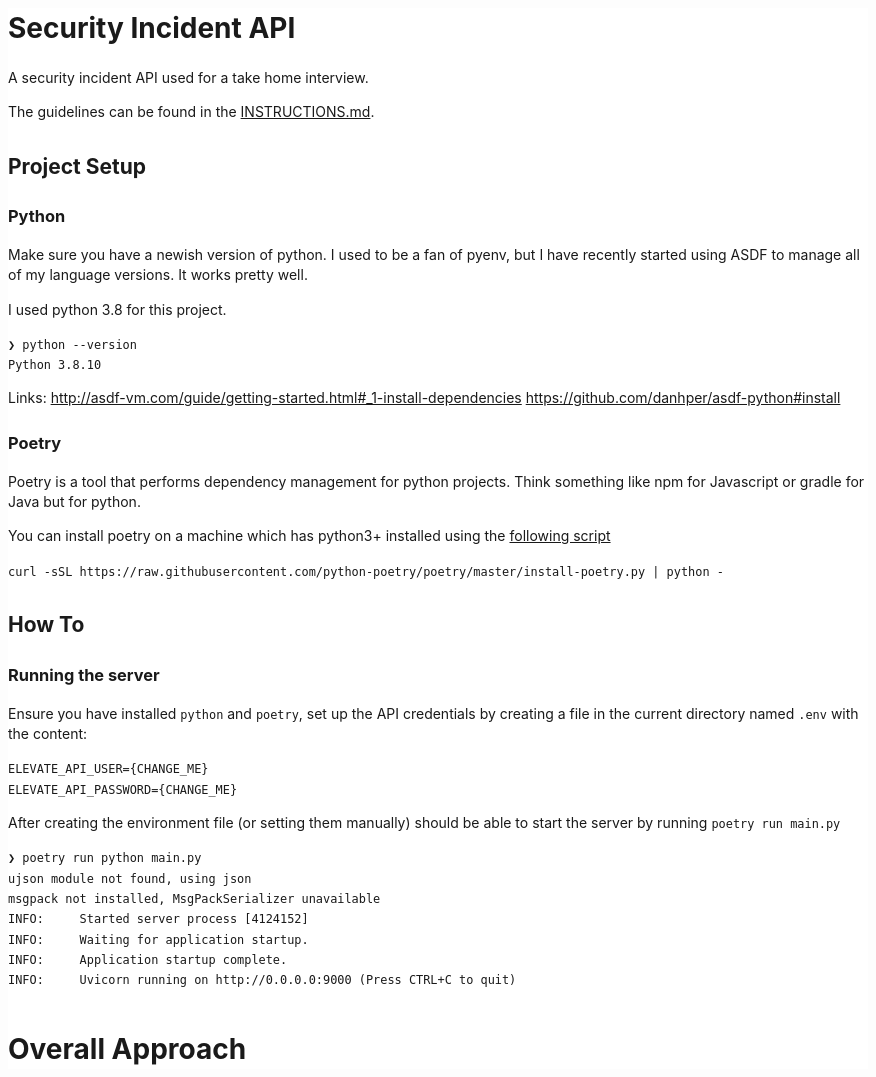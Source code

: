# Security Incident API

A security incident API used for a take home interview.

The guidelines can be found in the [INSTRUCTIONS.md](./INSTRUCTIONS.md).

## Project Setup

### Python
Make sure you have a newish version of python. I used to be a fan of pyenv, but I have recently started using ASDF to manage all of my language versions. 
It works pretty well.

I used python 3.8 for this project.
```
❯ python --version
Python 3.8.10
```

Links:
http://asdf-vm.com/guide/getting-started.html#_1-install-dependencies
https://github.com/danhper/asdf-python#install

### Poetry
Poetry is a tool that performs dependency management for python projects. Think something like npm for Javascript or gradle for Java but for python.

You can install poetry on a machine which has python3+ installed using the [following script](https://github.com/python-poetry/poetry#osx--linux--bashonwindows-install-instructions)
```shell
curl -sSL https://raw.githubusercontent.com/python-poetry/poetry/master/install-poetry.py | python -
```
## How To

### Running the server

Ensure you have installed `python` and `poetry`, set up the API credentials
by creating a file in the current directory named `.env` with the content:
```
ELEVATE_API_USER={CHANGE_ME}
ELEVATE_API_PASSWORD={CHANGE_ME}
```

After creating the environment file (or setting them manually) should be able to start the server by running `poetry run main.py`

```shell
❯ poetry run python main.py
ujson module not found, using json
msgpack not installed, MsgPackSerializer unavailable
INFO:     Started server process [4124152]
INFO:     Waiting for application startup.
INFO:     Application startup complete.
INFO:     Uvicorn running on http://0.0.0.0:9000 (Press CTRL+C to quit)
```
# Overall Approach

════════════════════

→ WHAT TO WORK ON
The copy you give must repeat each record character for character, but it must not include the pictures.

→ RESULT FOR THIS EXERCISE
Source code

:# Security Incident API

A security incident API used for a take home interview.

The guidelines can be found in the [INSTRUCTIONS.md](./INSTRUCTIONS.md).

## Project Setup

### Python
Make sure you have a newish version of python. I used to be a fan of pyenv, but I have recently started using ASDF to manage all of my language versions. 
It works pretty well.

I used python 3.8 for this project.
```
❯ python --version
Python 3.8.10
```

Links:
http://asdf-vm.com/guide/getting-started.html#_1-install-dependencies
https://github.com/danhper/asdf-python#install

### Poetry
Poetry is a tool that performs dependency management for python projects. Think something like npm for Javascript or gradle for Java but for python.

You can install poetry on a machine which has python3+ installed using the [following script](https://github.com/python-poetry/poetry#osx--linux--bashonwindows-install-instructions)
```shell
curl -sSL https://raw.githubusercontent.com/python-poetry/poetry/master/install-poetry.py | python -
```
## How To

### Running the server

Ensure you have installed `python` and `poetry`, set up the API credentials
by creating a file in the current directory named `.env` with the content:
```
ELEVATE_API_USER={CHANGE_ME}
ELEVATE_API_PASSWORD={CHANGE_ME}
```

After creating the environment file (or setting them manually) should be able to start the server by running `poetry run main.py`

```shell
❯ poetry run python main.py
ujson module not found, using json
msgpack not installed, MsgPackSerializer unavailable
INFO:     Started server process [4124152]
INFO:     Waiting for application startup.
INFO:     Application startup complete.
INFO:     Uvicorn running on http://0.0.0.0:9000 (Press CTRL+C to quit)
```
# Overall Approach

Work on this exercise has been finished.